Needed from the entries below: every line that holds the word "IWorker".
^^^^^^^^^^^^^^^^
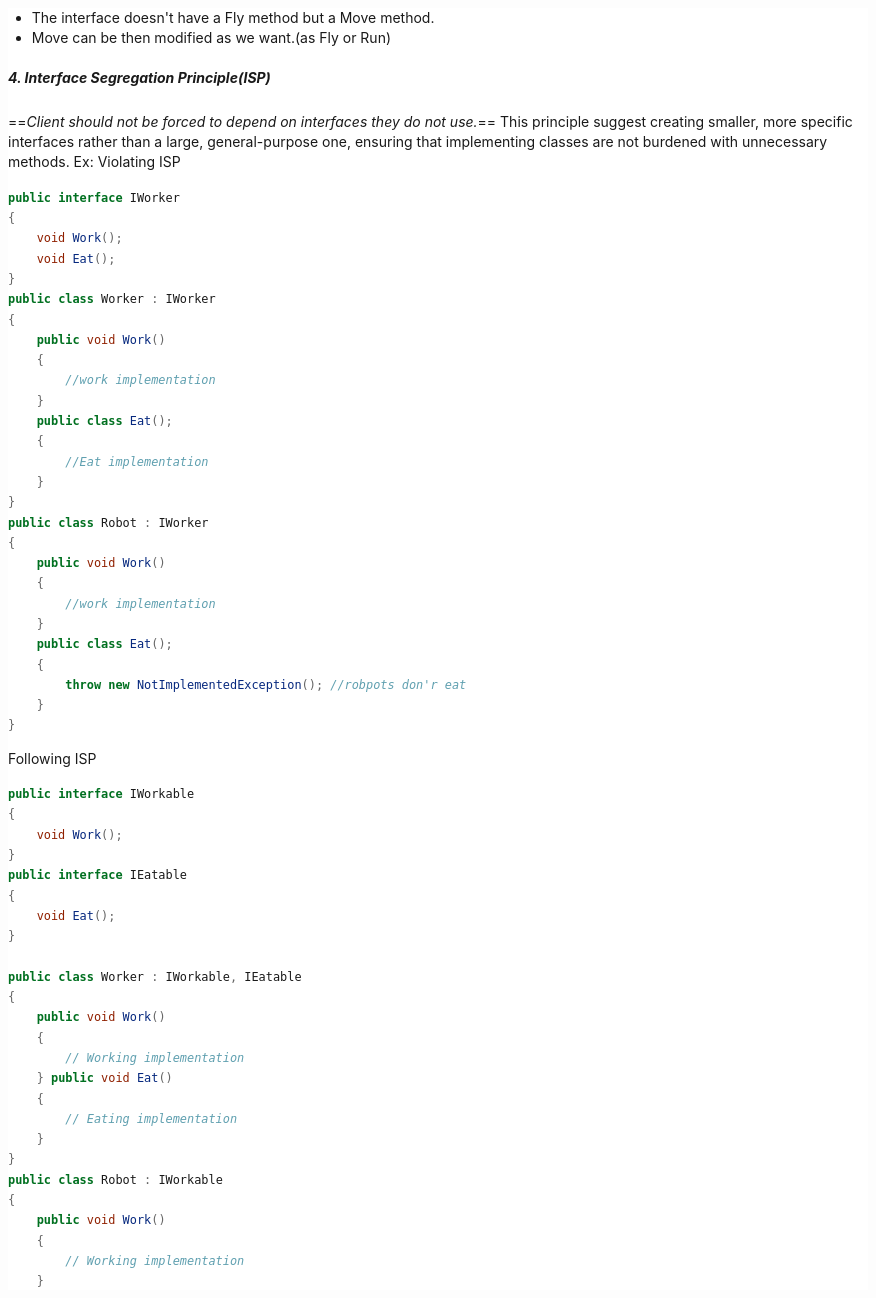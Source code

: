 - The interface doesn't have a Fly method but a Move method.
- Move can be then modified as we want.(as Fly or Run)
##### 4. Interface Segregation Principle(ISP)
==*Client should not be forced to depend on interfaces they do not use.*==
This principle suggest creating smaller, more specific interfaces rather than a large, general-purpose one, ensuring that implementing classes are not burdened with unnecessary methods.
Ex:
Violating ISP
```C#
public interface IWorker
{
	void Work();
	void Eat();
}
public class Worker : IWorker
{
	public void Work()
	{
		//work implementation
	}
	public class Eat();
	{
		//Eat implementation
	}
}
public class Robot : IWorker
{
	public void Work()
	{
		//work implementation
	}
	public class Eat();
	{
		throw new NotImplementedException(); //robpots don'r eat
	}
}
```
Following ISP
```C#
public interface IWorkable 
{ 
	void Work(); 
} 
public interface IEatable 
{ 
	void Eat(); 
}

public class Worker : IWorkable, IEatable 
{ 
	public void Work() 
	{ 
		// Working implementation 
	} public void Eat() 
	{ 
		// Eating implementation 
	} 
}
public class Robot : IWorkable 
{ 
	public void Work() 
	{ 
		// Working implementation 
	} 
```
^^^^^^^^^^^^^^^^
Finished task:
public interface IWorker
public class Worker : IWorker
public class Robot : IWorker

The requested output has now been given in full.